Bismarck is a good target when you are looking for a vassal. In my last game he was attacked by peter, considering that Bismarck was my neighbour i attacked also him.
He had 10 cities, during war peter conquered one city, after that Bismarck asked me to capitulate.So i took a vassal with 9 cities.
So it is not a question only of military might AI takes also in account if it is in war with other civs.Probably when in war AI can take in account military might of all civs in war together so it is more amenable during negotiations.
Anyway Bismarck seems to me the leader most willing to be a vassal or to capitulate, because in all my games he finishes to be the vassal of anyone
 
marioflag said:
Bismarck is a good target when you are looking for a vassal. In my last game he was attacked by peter, considering that Bismarck was my neighbour i attacked also him.

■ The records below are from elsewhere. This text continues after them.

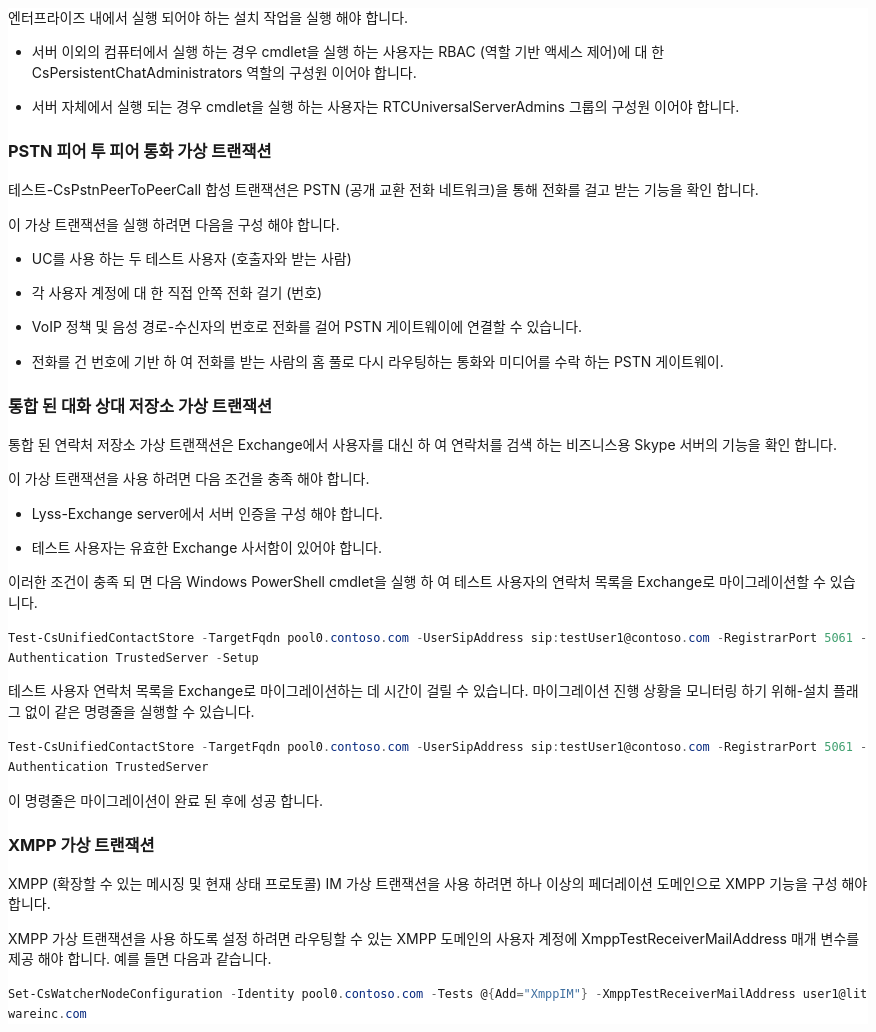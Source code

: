 엔터프라이즈 내에서 실행 되어야 하는 설치 작업을 실행 해야 합니다.
  
- 서버 이외의 컴퓨터에서 실행 하는 경우 cmdlet을 실행 하는 사용자는 RBAC (역할 기반 액세스 제어)에 대 한 CsPersistentChatAdministrators 역할의 구성원 이어야 합니다.
    
- 서버 자체에서 실행 되는 경우 cmdlet을 실행 하는 사용자는 RTCUniversalServerAdmins 그룹의 구성원 이어야 합니다.
    
### <a name="pstn-peer-to-peer-call-synthetic-transaction"></a>PSTN 피어 투 피어 통화 가상 트랜잭션

테스트-CsPstnPeerToPeerCall 합성 트랜잭션은 PSTN (공개 교환 전화 네트워크)을 통해 전화를 걸고 받는 기능을 확인 합니다.
  
이 가상 트랜잭션을 실행 하려면 다음을 구성 해야 합니다.
  
- UC를 사용 하는 두 테스트 사용자 (호출자와 받는 사람)
    
- 각 사용자 계정에 대 한 직접 안쪽 전화 걸기 (번호)
    
- VoIP 정책 및 음성 경로-수신자의 번호로 전화를 걸어 PSTN 게이트웨이에 연결할 수 있습니다.
    
- 전화를 건 번호에 기반 하 여 전화를 받는 사람의 홈 풀로 다시 라우팅하는 통화와 미디어를 수락 하는 PSTN 게이트웨이.
    
### <a name="unified-contact-store-synthetic-transaction"></a>통합 된 대화 상대 저장소 가상 트랜잭션

통합 된 연락처 저장소 가상 트랜잭션은 Exchange에서 사용자를 대신 하 여 연락처를 검색 하는 비즈니스용 Skype 서버의 기능을 확인 합니다.
  
이 가상 트랜잭션을 사용 하려면 다음 조건을 충족 해야 합니다.
  
- Lyss-Exchange server에서 서버 인증을 구성 해야 합니다.
    
- 테스트 사용자는 유효한 Exchange 사서함이 있어야 합니다.
    
이러한 조건이 충족 되 면 다음 Windows PowerShell cmdlet을 실행 하 여 테스트 사용자의 연락처 목록을 Exchange로 마이그레이션할 수 있습니다.
  
```PowerShell
Test-CsUnifiedContactStore -TargetFqdn pool0.contoso.com -UserSipAddress sip:testUser1@contoso.com -RegistrarPort 5061 -Authentication TrustedServer -Setup
```

테스트 사용자 연락처 목록을 Exchange로 마이그레이션하는 데 시간이 걸릴 수 있습니다. 마이그레이션 진행 상황을 모니터링 하기 위해-설치 플래그 없이 같은 명령줄을 실행할 수 있습니다.
  
```PowerShell
Test-CsUnifiedContactStore -TargetFqdn pool0.contoso.com -UserSipAddress sip:testUser1@contoso.com -RegistrarPort 5061 -Authentication TrustedServer
```

이 명령줄은 마이그레이션이 완료 된 후에 성공 합니다.
  
### <a name="xmpp-synthetic-transaction"></a>XMPP 가상 트랜잭션

XMPP (확장할 수 있는 메시징 및 현재 상태 프로토콜) IM 가상 트랜잭션을 사용 하려면 하나 이상의 페더레이션 도메인으로 XMPP 기능을 구성 해야 합니다.
  
XMPP 가상 트랜잭션을 사용 하도록 설정 하려면 라우팅할 수 있는 XMPP 도메인의 사용자 계정에 XmppTestReceiverMailAddress 매개 변수를 제공 해야 합니다. 예를 들면 다음과 같습니다.
  
```PowerShell
Set-CsWatcherNodeConfiguration -Identity pool0.contoso.com -Tests @{Add="XmppIM"} -XmppTestReceiverMailAddress user1@litwareinc.com
```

He had 10 cities, during war peter conquered one city, after that Bismarck asked me to capitulate.So i took a vassal with 9 cities.
So it is not a question only of military might AI takes also in account if it is in war with other civs.Probably when in war AI can take in account military might of all civs in war together so it is more amenable during negotiations.
Anyway Bismarck seems to me the leader most willing to be a vassal or to capitulate, because in all my games he finishes to be the vassal of anyone

Germans, eh? Sounds interesting...
 
i am playing game of stalin right now ^_^ korea is my little buffer from english to the north and luis is my little **ich from the south. i just rolled thru thier terrtory with couple of stacks of maceman and destroyed most of thier empire. before they offered thiere lives to me..i mean vessalaty...
 
I think I saw something in the XML about leaders and their preferences for becoming vassals, but I'd have to double check.